Ranchi, May 2: DAV Public School Bariatu student Adhiraj now believes that a paper leak can be a blessing.
He is among those examinees who skipped the All-India Engineering Entrance Examination (AIEEE) yesterday morning after the news of the paper leak at Kanpur in Uttar Pradesh on saturday night spread, delaying the exam by hours, and instead appeared for the Armed Forces Medical College (AFMC) entrance test in the afternoon. Now, he will appear in the rescheduled AIEEE exam, which has been postponed to May 8
This year, 20,000 from the capital, including 65,000 from Jharkhand, were among the 11 lakh students from across India who appeared in the AIEEE, conducted by the Central Board of Secondary Education (CBSE) for admission in engineering colleges.
The paper leak and the resultant chaos caused many to develop cold feet yesterday across 28 exam centres in the capital. G&H High School student Sukant Shandilya said he could not appear in the AIEEE due to confusion over timing.
But examinees like Adhiraj are getting an unexpected windfall of a second chance.
Yesterday, the leak led to CBSE distributing an alternate set of physics-chemistry-mathematics paper. The exam, scheduled between 9.30am and 12.30pm, began instead at 12 noon and continued till 3pm. The two-and-a-half hour delay caused many examinees to opt for AFMC entrance.
Hence, around 1,000 students who will appear in the AIEEE on May 8 are those who had skipped the paper yesterday.
A CBSE official from the Patna regional office said AIEEE examination would be held on May 8, as per the rescheduled timing. “It is expected that around 32,400 across India who skipped the exam will now take it on May 8,” he said.
Though the rescheduled date gives students a second chance, it is not without its flip side.

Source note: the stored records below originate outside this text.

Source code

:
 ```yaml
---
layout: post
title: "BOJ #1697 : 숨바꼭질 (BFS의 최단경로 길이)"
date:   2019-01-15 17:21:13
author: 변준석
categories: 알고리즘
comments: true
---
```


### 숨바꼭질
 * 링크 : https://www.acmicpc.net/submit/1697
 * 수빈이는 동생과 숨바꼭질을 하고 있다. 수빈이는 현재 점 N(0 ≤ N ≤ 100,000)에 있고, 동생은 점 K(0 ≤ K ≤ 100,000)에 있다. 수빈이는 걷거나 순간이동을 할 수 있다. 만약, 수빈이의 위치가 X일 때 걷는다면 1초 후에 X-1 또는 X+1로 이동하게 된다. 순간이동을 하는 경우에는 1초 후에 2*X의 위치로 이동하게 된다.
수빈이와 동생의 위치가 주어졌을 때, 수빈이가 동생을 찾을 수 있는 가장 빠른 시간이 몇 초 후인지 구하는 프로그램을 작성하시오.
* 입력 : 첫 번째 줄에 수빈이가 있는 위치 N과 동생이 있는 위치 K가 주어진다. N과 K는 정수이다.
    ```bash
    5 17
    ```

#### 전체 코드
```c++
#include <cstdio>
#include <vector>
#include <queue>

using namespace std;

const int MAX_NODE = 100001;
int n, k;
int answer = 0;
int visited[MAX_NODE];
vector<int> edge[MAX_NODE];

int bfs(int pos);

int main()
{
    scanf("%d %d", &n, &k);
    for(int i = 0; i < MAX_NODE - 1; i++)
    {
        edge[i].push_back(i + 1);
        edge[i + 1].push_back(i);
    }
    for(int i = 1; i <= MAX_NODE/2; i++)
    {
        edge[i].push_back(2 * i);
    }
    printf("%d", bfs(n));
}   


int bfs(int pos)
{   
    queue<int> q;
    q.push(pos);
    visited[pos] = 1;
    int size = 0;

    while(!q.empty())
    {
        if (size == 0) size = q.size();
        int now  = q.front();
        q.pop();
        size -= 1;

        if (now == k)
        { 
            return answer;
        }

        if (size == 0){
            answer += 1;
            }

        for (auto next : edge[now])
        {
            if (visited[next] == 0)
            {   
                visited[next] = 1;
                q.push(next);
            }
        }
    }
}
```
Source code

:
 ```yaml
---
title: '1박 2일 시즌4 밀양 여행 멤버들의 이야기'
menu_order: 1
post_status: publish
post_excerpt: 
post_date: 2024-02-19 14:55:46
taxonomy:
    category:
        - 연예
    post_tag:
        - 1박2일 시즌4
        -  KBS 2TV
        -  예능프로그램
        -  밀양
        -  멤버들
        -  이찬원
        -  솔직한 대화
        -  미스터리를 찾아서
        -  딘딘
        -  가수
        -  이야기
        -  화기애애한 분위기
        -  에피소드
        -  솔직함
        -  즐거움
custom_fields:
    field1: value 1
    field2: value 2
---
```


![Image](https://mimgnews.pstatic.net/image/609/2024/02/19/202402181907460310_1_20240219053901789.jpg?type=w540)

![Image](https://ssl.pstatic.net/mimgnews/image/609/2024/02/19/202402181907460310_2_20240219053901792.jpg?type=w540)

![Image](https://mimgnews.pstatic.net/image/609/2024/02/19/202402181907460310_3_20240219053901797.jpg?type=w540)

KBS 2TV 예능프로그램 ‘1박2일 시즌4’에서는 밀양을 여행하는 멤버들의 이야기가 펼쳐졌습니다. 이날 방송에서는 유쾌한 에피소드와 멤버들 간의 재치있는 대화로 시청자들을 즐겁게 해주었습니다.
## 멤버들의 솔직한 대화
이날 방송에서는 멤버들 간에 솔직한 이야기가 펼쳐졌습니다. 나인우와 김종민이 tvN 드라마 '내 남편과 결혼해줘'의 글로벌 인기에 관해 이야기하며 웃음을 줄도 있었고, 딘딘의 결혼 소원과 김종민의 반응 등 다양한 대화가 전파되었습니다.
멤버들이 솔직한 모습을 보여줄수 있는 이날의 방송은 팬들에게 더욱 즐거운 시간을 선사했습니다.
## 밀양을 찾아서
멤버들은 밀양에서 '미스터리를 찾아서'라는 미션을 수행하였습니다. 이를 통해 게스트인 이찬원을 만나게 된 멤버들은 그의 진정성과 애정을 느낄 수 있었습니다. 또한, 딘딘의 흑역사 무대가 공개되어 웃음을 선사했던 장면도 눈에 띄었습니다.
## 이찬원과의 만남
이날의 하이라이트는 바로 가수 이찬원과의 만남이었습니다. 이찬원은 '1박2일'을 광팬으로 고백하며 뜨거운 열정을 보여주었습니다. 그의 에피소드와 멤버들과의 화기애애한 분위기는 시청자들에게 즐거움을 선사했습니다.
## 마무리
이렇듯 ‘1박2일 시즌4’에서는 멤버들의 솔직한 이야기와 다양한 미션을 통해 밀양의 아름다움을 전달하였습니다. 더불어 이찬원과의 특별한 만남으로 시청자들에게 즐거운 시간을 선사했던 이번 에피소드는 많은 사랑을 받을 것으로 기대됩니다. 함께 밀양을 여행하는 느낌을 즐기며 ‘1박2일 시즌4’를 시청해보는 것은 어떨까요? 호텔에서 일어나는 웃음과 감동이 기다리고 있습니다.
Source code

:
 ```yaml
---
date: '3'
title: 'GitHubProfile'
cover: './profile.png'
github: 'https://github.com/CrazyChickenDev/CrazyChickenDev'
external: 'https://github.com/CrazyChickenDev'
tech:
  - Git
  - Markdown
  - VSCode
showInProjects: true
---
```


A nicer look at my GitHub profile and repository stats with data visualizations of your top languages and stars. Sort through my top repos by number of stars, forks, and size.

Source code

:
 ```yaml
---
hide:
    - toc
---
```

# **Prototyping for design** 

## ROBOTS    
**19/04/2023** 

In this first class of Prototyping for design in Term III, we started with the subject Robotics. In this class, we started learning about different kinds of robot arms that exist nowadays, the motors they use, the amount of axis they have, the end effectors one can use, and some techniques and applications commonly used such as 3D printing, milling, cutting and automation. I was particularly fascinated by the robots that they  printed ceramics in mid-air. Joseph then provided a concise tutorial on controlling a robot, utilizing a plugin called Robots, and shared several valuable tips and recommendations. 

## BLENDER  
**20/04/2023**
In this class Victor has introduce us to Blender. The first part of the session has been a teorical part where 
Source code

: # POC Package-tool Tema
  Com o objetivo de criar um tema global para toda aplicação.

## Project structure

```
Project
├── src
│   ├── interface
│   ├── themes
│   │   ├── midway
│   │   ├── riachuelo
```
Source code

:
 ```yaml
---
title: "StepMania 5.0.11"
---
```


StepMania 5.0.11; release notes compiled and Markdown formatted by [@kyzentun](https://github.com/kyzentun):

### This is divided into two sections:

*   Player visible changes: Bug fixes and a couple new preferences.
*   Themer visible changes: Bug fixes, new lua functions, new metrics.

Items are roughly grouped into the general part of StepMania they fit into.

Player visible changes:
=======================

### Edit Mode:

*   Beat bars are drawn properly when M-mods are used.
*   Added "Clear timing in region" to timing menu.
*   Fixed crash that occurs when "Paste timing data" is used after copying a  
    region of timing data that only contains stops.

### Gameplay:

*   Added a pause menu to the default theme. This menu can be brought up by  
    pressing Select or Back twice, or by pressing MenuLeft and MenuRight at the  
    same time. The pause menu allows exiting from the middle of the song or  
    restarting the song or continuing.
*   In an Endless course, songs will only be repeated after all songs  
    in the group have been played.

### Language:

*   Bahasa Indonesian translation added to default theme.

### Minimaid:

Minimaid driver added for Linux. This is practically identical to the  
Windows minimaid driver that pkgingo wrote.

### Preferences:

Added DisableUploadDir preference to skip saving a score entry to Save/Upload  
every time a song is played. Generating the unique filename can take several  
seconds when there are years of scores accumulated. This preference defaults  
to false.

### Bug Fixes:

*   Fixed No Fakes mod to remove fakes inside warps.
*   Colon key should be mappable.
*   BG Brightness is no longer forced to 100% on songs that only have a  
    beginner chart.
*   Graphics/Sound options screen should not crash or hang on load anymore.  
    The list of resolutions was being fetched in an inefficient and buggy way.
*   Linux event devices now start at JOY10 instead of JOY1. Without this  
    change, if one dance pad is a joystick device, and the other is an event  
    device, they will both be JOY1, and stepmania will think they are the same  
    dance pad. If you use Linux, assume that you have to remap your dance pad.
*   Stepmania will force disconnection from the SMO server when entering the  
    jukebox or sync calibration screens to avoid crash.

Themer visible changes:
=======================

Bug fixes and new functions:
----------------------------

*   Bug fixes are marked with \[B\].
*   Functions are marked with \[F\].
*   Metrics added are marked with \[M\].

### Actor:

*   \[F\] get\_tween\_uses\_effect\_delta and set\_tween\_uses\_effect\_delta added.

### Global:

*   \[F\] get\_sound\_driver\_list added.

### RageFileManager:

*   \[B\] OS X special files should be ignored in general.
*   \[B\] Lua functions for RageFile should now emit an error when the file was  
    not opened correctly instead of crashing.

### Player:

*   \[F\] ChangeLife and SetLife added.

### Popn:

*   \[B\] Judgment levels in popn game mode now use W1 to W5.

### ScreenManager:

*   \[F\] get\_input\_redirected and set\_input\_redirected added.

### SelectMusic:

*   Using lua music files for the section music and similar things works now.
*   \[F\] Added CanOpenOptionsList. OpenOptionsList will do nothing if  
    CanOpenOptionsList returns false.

“I went for the AFMC entrance at Delhi Public School examination centre. I will appear for AIEEE on May 8 now, as I will get ample time for revision,” Adhiraj said. But he was quick to add: “The set of questions will be entirely different now. So I have to revise entire syllabus all over again.”
Delhi Public School principal J. Mohanty said around 1,500 examinees sat for the entrance examination from that particular centre.
“We heard about the incident of the leaked paper. But CBSE had made alternative arrangements and so we distributed the new set of question papers,” Mohanty said.
He also confirmed that he had received notification from the CBSE that for the re-examination, fresh questions would be supplied and centres would be changed. AIEEE is held in two parts — the first paper for engineering aspirants, the second for students wanting to pursue architecture.